◆ What you will do
Read the records below and copy each line that contains "SESANS".

◆ Dataset records
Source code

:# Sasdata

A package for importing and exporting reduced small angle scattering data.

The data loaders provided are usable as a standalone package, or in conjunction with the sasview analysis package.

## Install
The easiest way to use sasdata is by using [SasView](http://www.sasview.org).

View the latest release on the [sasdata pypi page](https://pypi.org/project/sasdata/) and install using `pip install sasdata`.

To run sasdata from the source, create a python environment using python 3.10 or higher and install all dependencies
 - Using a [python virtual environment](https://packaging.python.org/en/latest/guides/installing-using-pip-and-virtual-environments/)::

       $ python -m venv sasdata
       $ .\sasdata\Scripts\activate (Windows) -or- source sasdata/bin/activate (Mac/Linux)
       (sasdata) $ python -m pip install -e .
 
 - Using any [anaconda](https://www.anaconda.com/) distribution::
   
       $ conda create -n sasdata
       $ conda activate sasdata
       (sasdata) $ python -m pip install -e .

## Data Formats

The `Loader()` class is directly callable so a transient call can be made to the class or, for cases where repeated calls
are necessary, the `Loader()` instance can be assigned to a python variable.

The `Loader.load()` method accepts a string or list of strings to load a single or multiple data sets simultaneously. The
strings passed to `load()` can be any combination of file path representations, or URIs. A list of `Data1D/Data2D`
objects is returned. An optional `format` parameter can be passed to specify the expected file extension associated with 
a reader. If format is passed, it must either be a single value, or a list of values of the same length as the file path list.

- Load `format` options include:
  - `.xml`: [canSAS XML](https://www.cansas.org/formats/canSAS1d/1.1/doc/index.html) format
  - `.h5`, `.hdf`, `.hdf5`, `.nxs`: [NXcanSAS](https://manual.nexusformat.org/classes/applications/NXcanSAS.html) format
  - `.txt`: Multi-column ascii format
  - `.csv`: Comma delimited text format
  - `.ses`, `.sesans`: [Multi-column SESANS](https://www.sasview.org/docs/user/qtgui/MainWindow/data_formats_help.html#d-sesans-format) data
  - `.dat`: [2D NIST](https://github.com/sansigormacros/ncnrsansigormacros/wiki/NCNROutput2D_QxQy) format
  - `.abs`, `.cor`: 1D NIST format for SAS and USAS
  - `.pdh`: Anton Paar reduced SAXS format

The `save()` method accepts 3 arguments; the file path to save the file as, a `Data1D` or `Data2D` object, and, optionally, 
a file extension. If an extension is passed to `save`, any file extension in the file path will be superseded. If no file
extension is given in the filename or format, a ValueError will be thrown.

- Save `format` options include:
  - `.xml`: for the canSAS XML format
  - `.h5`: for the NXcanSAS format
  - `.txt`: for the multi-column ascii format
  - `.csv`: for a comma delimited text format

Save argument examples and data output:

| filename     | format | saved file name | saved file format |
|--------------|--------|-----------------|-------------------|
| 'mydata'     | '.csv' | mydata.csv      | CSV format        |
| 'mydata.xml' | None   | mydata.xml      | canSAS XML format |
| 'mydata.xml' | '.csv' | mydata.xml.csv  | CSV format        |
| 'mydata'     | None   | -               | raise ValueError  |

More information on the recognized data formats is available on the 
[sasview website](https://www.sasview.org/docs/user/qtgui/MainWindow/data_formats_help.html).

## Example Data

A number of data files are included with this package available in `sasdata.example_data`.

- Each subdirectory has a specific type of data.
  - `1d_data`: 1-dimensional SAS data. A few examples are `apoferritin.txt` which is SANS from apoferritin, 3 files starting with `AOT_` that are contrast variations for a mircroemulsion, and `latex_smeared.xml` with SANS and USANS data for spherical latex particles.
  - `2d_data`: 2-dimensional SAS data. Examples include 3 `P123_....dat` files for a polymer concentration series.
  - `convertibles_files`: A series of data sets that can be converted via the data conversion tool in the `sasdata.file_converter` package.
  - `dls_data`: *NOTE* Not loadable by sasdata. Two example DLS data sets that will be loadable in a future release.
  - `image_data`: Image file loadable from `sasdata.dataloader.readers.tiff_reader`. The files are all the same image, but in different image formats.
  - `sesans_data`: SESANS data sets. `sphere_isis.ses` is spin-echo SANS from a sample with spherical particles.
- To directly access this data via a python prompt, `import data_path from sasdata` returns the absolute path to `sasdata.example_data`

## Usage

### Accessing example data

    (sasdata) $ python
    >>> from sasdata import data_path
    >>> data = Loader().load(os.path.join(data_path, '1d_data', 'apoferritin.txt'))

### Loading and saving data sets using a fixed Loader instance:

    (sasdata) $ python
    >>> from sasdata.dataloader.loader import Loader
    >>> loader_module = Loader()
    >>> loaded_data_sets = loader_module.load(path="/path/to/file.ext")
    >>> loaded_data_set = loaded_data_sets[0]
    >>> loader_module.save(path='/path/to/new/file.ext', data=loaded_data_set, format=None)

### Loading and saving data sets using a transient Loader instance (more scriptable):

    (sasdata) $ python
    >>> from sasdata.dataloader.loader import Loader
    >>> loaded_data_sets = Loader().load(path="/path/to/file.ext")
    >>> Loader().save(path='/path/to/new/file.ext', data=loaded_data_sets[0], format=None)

◆ Response to this exercise
  - `.ses`, `.sesans`: [Multi-column SESANS](https://www.sasview.org/docs/user/qtgui/MainWindow/data_formats_help.html#d-sesans-format) data
  - `sesans_data`: SESANS data sets. `sphere_isis.ses` is spin-echo SANS from a sample with spherical particles.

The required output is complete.